Il est constant que l'avocat rédacteur doit veiller à la validité et à l'efficacité de l'acte qu'il rédige. Il est également tenu d'un devoir de conseil à l'égard des contractants, notamment sur la portée de leurs engagements. À défaut, il engage sa responsabilité contractuelle à l'égard des parties à l'acte.

En l'espèce, d'après les moyens développés par les appelants, la responsabilité de Me [Z] est recherchée en sa qualité de rédacteur de l'acte de cession du 10 février 2012.

Il est relevé que les appelants fondent à tort leur action sur les articles 1112-1 et 1130 du code civil, dès lors que d'une part, ces dispositions ne sont pas applicables au litige au regard de la date du contrat de cession et que d'autre part, elles ne peuvent être utilement invoquées au soutien d'une action à l'encontre de l'avocat rédacteur, qui est un tiers au contrat.

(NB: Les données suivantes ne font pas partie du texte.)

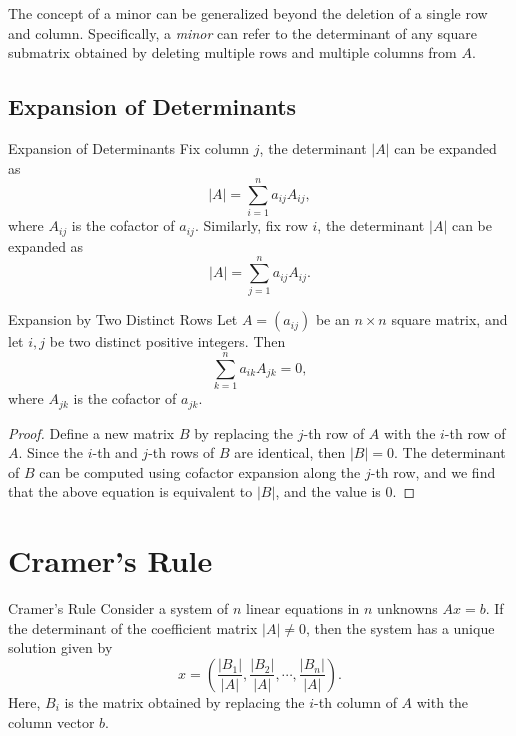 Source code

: \begin{note}
  The concept of a minor can be generalized beyond the deletion of a single row
  and column.
  Specifically, a \emph{minor} can refer to the determinant of any square submatrix
  obtained by deleting multiple rows and multiple columns from $A$.
\end{note}

\subsection{Expansion of Determinants}

\begin{proposition}{Expansion of Determinants}{}
  Fix column $j$, the determinant $|A|$ can be expanded as
  \begin{equation}
    |A| = \sum\limits_{i = 1}^n a_{ij} A_{ij},
  \end{equation}
  where $A_{ij}$ is the cofactor of $a_{ij}$.
  Similarly, fix row $i$, the determinant $|A|$ can be expanded as
  \begin{equation}
    |A| = \sum\limits_{j = 1}^n a_{ij} A_{ij}.
  \end{equation}
\end{proposition}

\begin{proposition}{Expansion by Two Distinct Rows}{}
  Let $A = (a_{ij})$ be an $n \times n$ square matrix,
  and let $i, j$ be two distinct positive integers.
  Then
  \begin{equation}
    \sum\limits_{k = 1}^n a_{ik} A_{jk} = 0,
  \end{equation}
  where $A_{jk}$ is the cofactor of $a_{jk}$.
\end{proposition}

\begin{proof}
  Define a new matrix $B$ by replacing the $j$-th row of $A$ with the
  $i$-th row of $A$.
  Since the $i$-th and $j$-th rows of $B$ are identical, then $|B| = 0$.
  The determinant of $B$ can be computed using cofactor expansion along the
  $j$-th row, and we find that the above equation is equivalent to $|B|$,
  and the value is $0$.
\end{proof}

\section{Cramer's Rule}

\begin{theorem}{Cramer's Rule}{}
  Consider a system of $n$ linear equations in $n$ unknowns $Ax = b$.
  If the determinant of the coefficient matrix $|A| \neq 0$,
  then the system has a unique solution given by
  \begin{equation}
    x = \left( \frac{|B_1|}{|A|}, \frac{|B_2|}{|A|}, \cdots, \frac{|B_n|}{|A|} \right).
  \end{equation}
  Here, $B_i$ is the matrix obtained by replacing the $i$-th column of $A$
  with the column vector $b$.
\end{theorem}

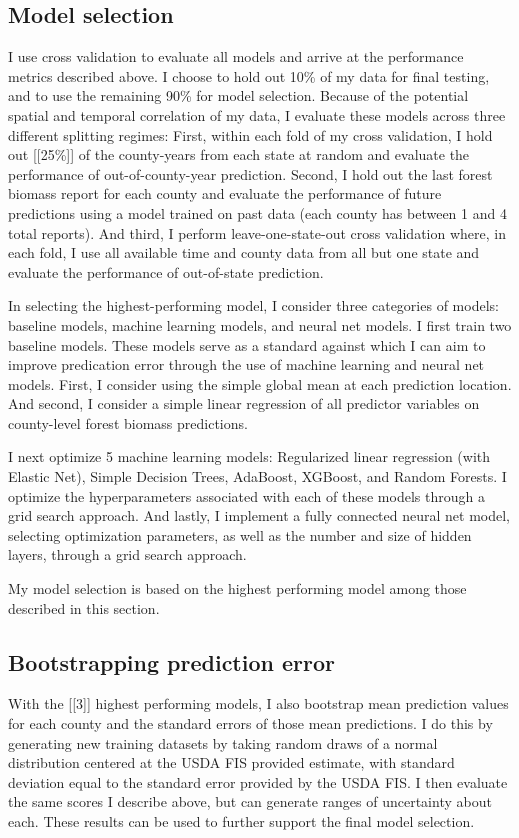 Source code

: \documentclass{article}
\begin{document}
\subsection{Model selection}
I use cross validation to evaluate all models and arrive at the performance metrics described above. I choose to hold out 10\% of my data for final testing, and to use the remaining 90\% for model selection. Because of the potential spatial and temporal correlation of my data, I evaluate these models across three different splitting regimes: First, within each fold of my cross validation, I hold out [[25\%]] of the county-years from each state at random and evaluate the performance of out-of-county-year prediction. Second, I hold out the last forest biomass report for each county and evaluate the performance of future predictions using a model trained on past data (each county has between 1 and 4 total reports). And third, I perform leave-one-state-out cross validation where, in each fold, I use all available time and county data from all but one state and evaluate the performance of out-of-state prediction.

In selecting the highest-performing model, I consider three categories of models: baseline models, machine learning models, and neural net models. I first train two baseline models. These models serve as a standard against which I can aim to improve predication error through the use of machine learning and neural net models. First, I consider using the simple global mean at each prediction location. And second, I consider a simple linear regression of all predictor variables on county-level forest biomass predictions.

I next optimize 5 machine learning models: Regularized linear regression (with Elastic Net), Simple Decision Trees, AdaBoost, XGBoost, and Random Forests.  I optimize the hyperparameters associated with each of these models through a grid search approach. And lastly, I implement a fully connected neural net model, selecting optimization parameters, as well as the number and size of hidden layers, through a grid search approach. 

My model selection is based on the highest performing model among those described in this section.

\subsection{Bootstrapping prediction error}

With the [[3]] highest performing models, I also bootstrap mean prediction values for each county and the standard errors of those mean predictions. I do this by generating new training datasets by taking random draws of a normal distribution centered at the USDA FIS provided estimate, with standard deviation equal to the standard error provided by the USDA FIS. I then evaluate the same scores I describe above, but can generate ranges of uncertainty about each. These results can be used to further support the final model selection.
\end{document}
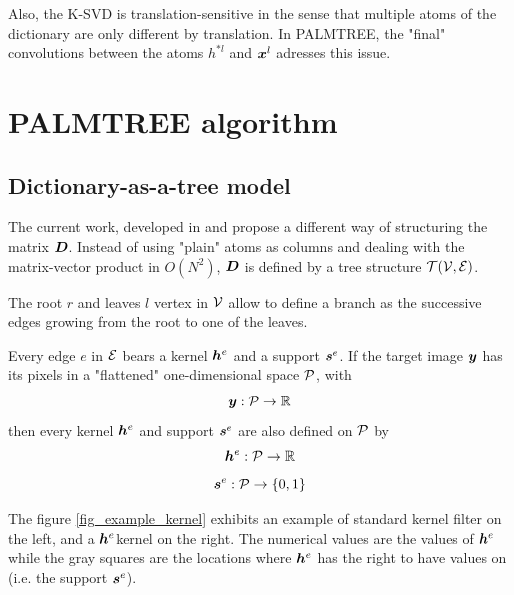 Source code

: Also, the K-SVD is translation-sensitive in the sense that multiple atoms of the dictionary are only different by translation. In PALMTREE, the "final" convolutions between the atoms $h^{*l}$ and $\x^l$ adresses this issue.


\section{PALMTREE algorithm}

\subsection{Dictionary-as-a-tree model \label{sec_tree_model}}
The current work, developed in \cite{chabiron_toward_2015} and \cite{chabiron_optimization_2016} propose a different way of structuring the matrix $\D$. Instead of using "plain" atoms as columns and dealing with the matrix-vector product in $O(N^2)$, $\D$ is defined by a tree structure $\T(\V,\E)$. 

The root $r$ and leaves $l$ vertex in $\V$ allow to define a branch as the successive edges growing from the root to one of the leaves.

Every edge $e$ in $\E$ bears a kernel $\h^e$ and a support $\s^e$. If the target image $\y$ has its pixels in a "flattened" one-dimensional space $\P$, with
$$\y : \P \rightarrow \mathbb{R}$$
then every kernel $\h^e$ and support $\s^e$ are also defined on $\P$ by 
$$\h^e:\P \rightarrow \mathbb{R}$$ 
$$\s^e:\P \rightarrow \{0,1\}$$

The figure \ref{fig_example_kernel} exhibits an example of standard kernel filter on the left, and a $\h^e$kernel on the right. The numerical values are the values of $\h^e$ while the gray squares are the locations where $\h^e$ has the right to have values on (i.e. the support $\s^e$).

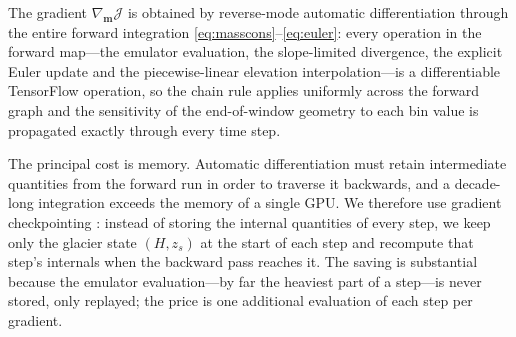 The gradient
$\nabla_{\mathbf{m}}\mathcal{J}$ is obtained by reverse-mode automatic
differentiation \citep{baydin2018} through the entire forward integration
\eqref{eq:masscons}--\eqref{eq:euler}: every operation in the forward map---the
emulator evaluation, the slope-limited divergence, the explicit Euler update and
the piecewise-linear elevation interpolation---is a differentiable TensorFlow
\citep{abadi2016} operation, so the chain rule applies uniformly across the forward
graph and the sensitivity of the end-of-window geometry to each bin value is
propagated exactly through every time step.

The principal cost is memory. Automatic differentiation must retain intermediate
quantities from the forward run in order to traverse it backwards, and a decade-long
integration exceeds the memory of a single GPU. We therefore use gradient
checkpointing \citep{griewank2000, chen2016}: instead of storing the internal
quantities of every step, we keep only the glacier state $(H, z_s)$ at the start of
each step and recompute that step's internals when the backward pass reaches it. The
saving is substantial because the emulator evaluation---by far the heaviest part of a
step---is never stored, only replayed; the price is one additional evaluation of each
step per gradient. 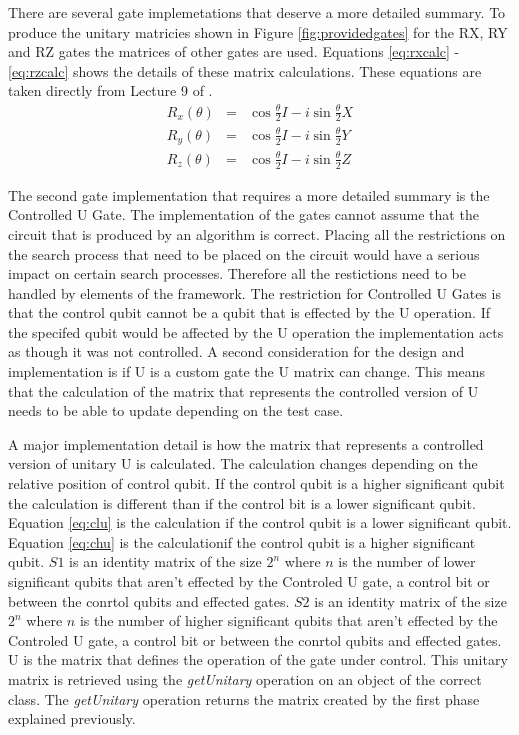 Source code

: There are several gate implemetations that deserve a more detailed summary.
To produce the unitary matricies shown in Figure \ref{fig:providedgates} for the RX, RY and RZ gates the matrices of other gates are used.
Equations \ref{eq:rxcalc} - \ref{eq:rzcalc} shows the details of these matrix calculations.
These equations are taken directly from Lecture 9 of \cite{QIPLect}.
\begin{eqnarray}
\label{eq:rxcalc}
 R_x(\theta)&=&\cos{\frac{\theta}{2}}I-i\sin{\frac{\theta}{2}}X \\
\label{eq:rycalc}
 R_y(\theta)&=&\cos{\frac{\theta}{2}}I-i\sin{\frac{\theta}{2}}Y \\
\label{eq:rzcalc}
 R_z(\theta)&=&\cos{\frac{\theta}{2}}I-i\sin{\frac{\theta}{2}}Z 
\end{eqnarray}

The second gate implementation that requires a more detailed summary is the Controlled U Gate.
The implementation of the gates cannot assume that the circuit that is produced by an algorithm is correct.
Placing all the restrictions on the search process that need to be placed on the circuit would have a serious impact on certain search processes.
Therefore all the restictions need to be handled by elements of the framework.
The restriction for Controlled U Gates is that the control qubit cannot be a qubit that is effected by the U operation.
If the specifed qubit would be affected by the U operation the implementation acts as though it was not controlled.
A second consideration for the design and implementation is if U is a custom gate the U matrix can change.
This means that the calculation of the matrix that represents the controlled version of U needs to be able to update depending on the test case.

A major implementation detail is how the matrix that represents a controlled version of unitary U is calculated.
The calculation changes depending on the relative position of control qubit.
If the control qubit is a higher significant qubit the calculation is different than if the control bit is a lower significant qubit.
Equation \ref{eq:clu} is the calculation if the control qubit is a lower significant qubit.
Equation \ref{eq:chu} is the calculationif the control qubit is a higher significant qubit.
$S1$ is an identity matrix of the size $2^n$ where $n$ is the number of lower significant qubits that aren't effected by the Controled U gate, a control bit or between the conrtol qubits and effected gates.
$S2$ is an identity matrix of the size $2^n$ where $n$ is the number of higher significant qubits that aren't effected by the Controled U gate, a control bit or between the conrtol qubits and effected gates.
U is the matrix that defines the operation of the gate under control.
This unitary matrix is retrieved using the \emph{getUnitary} operation on an object of the correct class.
The \emph{getUnitary} operation returns the matrix created by the first phase explained previously.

En effet, Me [Z] n'a signé l'acte de cession qu'en qualité de séquestre. N'étant pas partie au contrat, l'action à son encontre ne peut donc ressortir que de la responsabilité contractuelle de droit commun, sur le fondement l'article 1147 du code civil, dans sa rédaction applicable au litige.

L'action en responsabilité contractuelle de l'avocat en sa qualité de rédacteur d'acte est soumise aux dispositions de l'article 2224 du code civil dans sa rédaction issue de la loi du 17 juin 2008, selon lesquelles « Les actions personnelles ou mobilières se prescrivent par cinq ans à compter du jour où le titulaire d'un droit a connu ou aurait dû connaître les faits lui permettant de l'exercer ».

En application de cet article, le point de départ du délai de prescription se situe au jour de la réalisation du dommage ou de la date à laquelle il s'est révélé à la victime, si celle-ci n'en avait pas eu précédemment connaissance.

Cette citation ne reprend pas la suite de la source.